Middle School Chess Team
Wins National High School
Championship
April 16, 2012, 10:15 p.m.
4:37 p.m. | Updated The chess team at Intermediate School 318 Eugenia Maria de Hostos in Williamsburg, a perennial powerhouse that has won so many championships that its coach can’t remember the number, managed to top its already-impressive record on Sunday by winning the National High School Championships.
The team’s victory is the chess-world equivalent of a scenario that was frequently tossed around by college basketball pundits several weeks ago: that the University of Kentucky Wildcats might be so good they could beat the Toronto Raptors or another of the worst N.B.A. teams. If anything, I.S. 318’s victory is even more impressive: they beat the best high school teams in the country.
“This is the greatest achievement we’ve ever had, and probably ever will have,” John Galvin, one of the coaches, said in a telephone interview from Minneapolis-St. Paul International Airport.
The victory might be a first for a middle school chess team.
Bill Hall, the executive director of the United States Chess Federation, which organized the championships, said he had never heard of a middle school winning the high school championships. “To my knowledge, it has never happened before,” he said.
Officially, I.S. 318 and Hunter College High School are co-champions. They tied for first place, but I.S. 318 was able to take home the first place trophy because its team had better tie-breaker scores.
To achieve the co-championship, I.S. 318 beat several other city chess teams this weekend, including Stuyvesant High School and Edward R. Murrow High School.
The I.S. 318 team has won at least two dozen national championships of various types in the last 12 years, Mr. Galvin said. Two team members — Justus Williams and James Black, both 13 — are rated as masters. And the team is the subject of a new documentary, “Brooklyn Castle,” which had its debut last month at South by Southwest in Austin, Texas, where it won the audience award.
Isaac Barayev, 13, an eighth grader who lives in Forest Hills, Queens, said he and his 17 teammates were ecstatic when they found out they won Sunday evening.
“We were very excited,” said Isaac, who learned chess from his grandfather and has competed in tournaments since the third grade. “We were jumping up and down.
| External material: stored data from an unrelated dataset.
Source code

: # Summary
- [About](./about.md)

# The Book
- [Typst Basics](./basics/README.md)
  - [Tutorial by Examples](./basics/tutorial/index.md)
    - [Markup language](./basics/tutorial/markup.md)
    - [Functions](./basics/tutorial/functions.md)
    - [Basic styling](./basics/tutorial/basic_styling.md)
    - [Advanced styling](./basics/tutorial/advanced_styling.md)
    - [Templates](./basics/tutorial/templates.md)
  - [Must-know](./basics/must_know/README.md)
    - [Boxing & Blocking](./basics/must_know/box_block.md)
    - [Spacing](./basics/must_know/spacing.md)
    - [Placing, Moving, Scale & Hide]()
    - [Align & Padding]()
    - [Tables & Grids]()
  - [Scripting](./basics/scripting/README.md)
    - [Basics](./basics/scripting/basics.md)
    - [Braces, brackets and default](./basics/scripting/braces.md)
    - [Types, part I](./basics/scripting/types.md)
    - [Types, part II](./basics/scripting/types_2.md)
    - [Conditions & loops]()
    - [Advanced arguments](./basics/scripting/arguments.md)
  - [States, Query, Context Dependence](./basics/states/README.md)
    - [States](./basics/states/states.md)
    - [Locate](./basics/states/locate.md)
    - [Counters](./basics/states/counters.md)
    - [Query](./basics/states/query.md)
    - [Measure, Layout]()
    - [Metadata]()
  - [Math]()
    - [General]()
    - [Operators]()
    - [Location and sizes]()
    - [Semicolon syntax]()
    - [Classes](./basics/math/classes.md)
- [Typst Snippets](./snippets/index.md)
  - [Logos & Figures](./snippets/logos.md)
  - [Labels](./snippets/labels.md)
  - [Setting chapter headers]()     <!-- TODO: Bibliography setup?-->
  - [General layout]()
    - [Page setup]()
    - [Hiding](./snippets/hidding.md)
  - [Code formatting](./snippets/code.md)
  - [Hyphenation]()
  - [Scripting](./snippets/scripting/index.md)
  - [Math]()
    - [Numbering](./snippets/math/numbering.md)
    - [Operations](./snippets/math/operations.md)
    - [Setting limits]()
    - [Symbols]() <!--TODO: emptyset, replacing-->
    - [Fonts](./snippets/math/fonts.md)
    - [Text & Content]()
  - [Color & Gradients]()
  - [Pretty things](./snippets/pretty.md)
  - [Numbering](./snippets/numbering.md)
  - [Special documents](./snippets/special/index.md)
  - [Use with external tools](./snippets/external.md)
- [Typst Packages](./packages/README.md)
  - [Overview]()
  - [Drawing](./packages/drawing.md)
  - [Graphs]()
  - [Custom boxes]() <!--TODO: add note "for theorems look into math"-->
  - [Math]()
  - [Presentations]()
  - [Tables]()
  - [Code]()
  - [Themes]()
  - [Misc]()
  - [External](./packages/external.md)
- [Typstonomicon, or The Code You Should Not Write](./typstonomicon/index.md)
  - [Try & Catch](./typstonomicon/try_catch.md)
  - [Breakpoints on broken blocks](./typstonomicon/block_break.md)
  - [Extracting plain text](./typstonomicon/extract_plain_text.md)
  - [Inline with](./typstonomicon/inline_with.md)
It was crazy.”
But he said the victory had not surprised him. “We knew we had to win this,” he said. “This was our last year for the eighth graders. We wanted it a lot.”
After they collected their award on Sunday evening, Mr. Galvin and the team hopped in cabs to catch a 9 p.m. screening of “Brooklyn Castle,” which happened to be showing at the Minneapolis St. Paul International Film Festival across town. It was the first time many of them had seen it.
“They were on a total high,” said Katie Dellamaggiore, the director, who helped to arrange the screening. “They came straight from the tournament to the film festival theater.”
“Brooklyn Castle,” which Ms. Dellamaggiore said she hoped would be released in the fall, examines I.S. 318’s chess culture. (About half the school’s 1,600 students take chess classes, said Leander Windley, the school’s principal.)
“The chess geeks are the heroes of the school,” Ms. Dellamaggiore said. “It’s cool to be really smart; it’s cool to be into chess.”
The film also looks at the challenges I.S. 318’s longtime principal, Fortunato Rubino, known as Fred, who died suddenly earlier this month, faced in maintaining the team through a time of budget cuts. A $25,000 grant from the Brooklyn Navy Yard Cogeneration power plant helped pay for this year’s travel, Mr. Galvin said.
The team will travel to San Diego next week for the National Junior High Championships, he added, but the contest may be less exciting for the team than in years past. “It’s almost anticlimactic at this point because we’ve already won the high school championships,” he said.
Editor’s Note: An earlier version of this post had the incorrect spelling of Isaac Barayev’s name. It has also been updated to better explain its co-championship status with Hunter College High School.